GIULIANO DA SANGALLO - Architetto e scultore italiano (Firenze 1445 circa - ivi 1516). Figlio di Francesco Giamberti, carpenterie intagliatore nel legno, ricevette dal padre e dal Francione, abile costruttore di fortezze, la sua formazione di artista artigiano e di pratico e avveduto architetto. Un ulteriore sviluppo della sua personalità gli derivò dall'ambiente fiorentino e poi da quello di Roma, dove poté studiare e riprodurre dal vero in numerosi disegni i monumenti antichi. Tornato a Firenze (1471), costruì per Lorenzo dei Medici la bella villa di Poggio a Caiano, finita nel 1485, nella quale riecheggiano motivi classici uniti alla ricerca di risolvere pittoricamente problemi di massa per inserire la costruzione nel bellissimo paesaggio circostante. Sempre intorno al 1485 innalzò a Prato la chiesa di S. Maria delle Carceri, un capolavoro ricco di semplicità e di equilibrio di proporzioni, introducendo la pianta a croce greca e sposando il suo amore per l'antico e lineari sottigliezze brunelleschiane. Analoghi caratteri ha la sacrestia di S. Spirito a Firenze, mentre elementi più strettamente legati alla tradizione quattrocentesca presentano la cupola della Basilica di Loreto, il modello in legno per il Palazzo Strozzi (Firenze) e il bellissimo Palazzo Gondi a Firenze. Protetto dai Medici e dal card. Della Rovere, poi papa Giulio II, dopo il 1490 Giuliano lavorò in più parti d'Italia, e anche in Francia eseguendo progetti di palazzi, lavori di costruzione, come il rifacimento di S. Maria Maggiore a Roma, e opere militari a Roma (lavori in Castel Sant'Angelo) e altrove, introducendo interessanti innovazioni nella tecnica delle opere di difesa. Lavorò anche ai progetti di S. Pietro, forse in collaborazione col Bramante, e certo, dopo la morte di quest'ultimo, con frà Giocondo e con Raffaello, contribuendo con fervore di idee alla grande impresa.

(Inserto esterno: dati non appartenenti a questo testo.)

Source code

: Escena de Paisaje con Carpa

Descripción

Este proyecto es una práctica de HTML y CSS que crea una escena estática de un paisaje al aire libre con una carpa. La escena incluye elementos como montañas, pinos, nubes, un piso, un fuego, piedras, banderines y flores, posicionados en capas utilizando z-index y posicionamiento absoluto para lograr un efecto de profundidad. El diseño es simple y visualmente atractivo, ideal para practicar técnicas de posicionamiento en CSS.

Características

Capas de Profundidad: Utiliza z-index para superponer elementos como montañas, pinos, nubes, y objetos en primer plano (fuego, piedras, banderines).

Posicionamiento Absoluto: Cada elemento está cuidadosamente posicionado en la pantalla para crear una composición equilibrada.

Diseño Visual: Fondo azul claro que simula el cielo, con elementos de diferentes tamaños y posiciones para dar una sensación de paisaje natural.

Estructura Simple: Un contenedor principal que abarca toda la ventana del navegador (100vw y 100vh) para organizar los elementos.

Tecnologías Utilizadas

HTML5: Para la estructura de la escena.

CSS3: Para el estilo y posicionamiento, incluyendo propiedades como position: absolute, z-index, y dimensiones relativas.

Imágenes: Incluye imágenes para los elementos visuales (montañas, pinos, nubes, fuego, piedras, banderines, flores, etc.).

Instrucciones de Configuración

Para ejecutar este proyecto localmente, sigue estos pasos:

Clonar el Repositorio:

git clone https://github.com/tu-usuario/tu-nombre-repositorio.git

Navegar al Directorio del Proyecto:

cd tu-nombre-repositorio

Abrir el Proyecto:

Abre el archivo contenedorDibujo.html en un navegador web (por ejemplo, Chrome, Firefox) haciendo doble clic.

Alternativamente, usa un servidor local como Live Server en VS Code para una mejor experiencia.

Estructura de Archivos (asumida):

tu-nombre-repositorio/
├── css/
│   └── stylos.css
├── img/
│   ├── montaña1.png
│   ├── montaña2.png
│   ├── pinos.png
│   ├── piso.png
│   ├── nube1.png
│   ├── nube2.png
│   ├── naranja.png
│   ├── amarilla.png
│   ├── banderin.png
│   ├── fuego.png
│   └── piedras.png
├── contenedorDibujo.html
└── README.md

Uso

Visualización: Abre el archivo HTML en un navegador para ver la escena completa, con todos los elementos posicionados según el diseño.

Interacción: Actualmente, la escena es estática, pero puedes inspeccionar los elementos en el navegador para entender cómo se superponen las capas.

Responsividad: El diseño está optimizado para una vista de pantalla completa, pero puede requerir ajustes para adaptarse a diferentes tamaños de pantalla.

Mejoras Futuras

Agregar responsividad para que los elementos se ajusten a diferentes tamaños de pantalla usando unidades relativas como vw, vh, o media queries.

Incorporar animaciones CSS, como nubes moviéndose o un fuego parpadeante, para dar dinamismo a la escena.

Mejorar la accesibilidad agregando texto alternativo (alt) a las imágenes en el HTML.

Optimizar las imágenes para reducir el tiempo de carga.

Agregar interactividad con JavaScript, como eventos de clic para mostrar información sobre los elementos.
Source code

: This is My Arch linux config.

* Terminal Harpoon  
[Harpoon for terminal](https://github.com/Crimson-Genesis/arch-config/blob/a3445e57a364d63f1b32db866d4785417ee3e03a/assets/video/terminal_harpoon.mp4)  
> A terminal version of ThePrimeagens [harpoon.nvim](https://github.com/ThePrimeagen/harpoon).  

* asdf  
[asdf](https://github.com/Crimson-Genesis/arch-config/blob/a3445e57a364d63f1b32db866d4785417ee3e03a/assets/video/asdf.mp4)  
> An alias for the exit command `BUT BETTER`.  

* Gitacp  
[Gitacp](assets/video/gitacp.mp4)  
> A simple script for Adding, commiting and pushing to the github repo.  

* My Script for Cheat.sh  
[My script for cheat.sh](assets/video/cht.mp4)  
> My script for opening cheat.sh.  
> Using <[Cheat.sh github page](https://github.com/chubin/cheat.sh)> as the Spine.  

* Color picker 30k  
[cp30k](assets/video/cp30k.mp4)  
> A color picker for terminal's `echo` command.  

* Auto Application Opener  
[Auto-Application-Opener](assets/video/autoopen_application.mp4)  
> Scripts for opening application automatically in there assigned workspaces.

Poco interessante la sua attività di scultore, mentre assai importanti risultano i suoi disegni per la facciata di S. Lorenzo a Firenze, perché di essi risentì l'influenza il primo Michelangelo architetto e perché dallo studio di essi derivarono taluni sviluppi architettonici del maturo Cinquecento. Giuliano da Sangallo è dunque uno dei maggiori architetti del nostro Rinascimento, giacché, pur rimanendo ancora legato al Quattrocento apre la via a quelle forme che si affermarono in Roma nel primo Cinquecento e ad altre addirittura posteriori.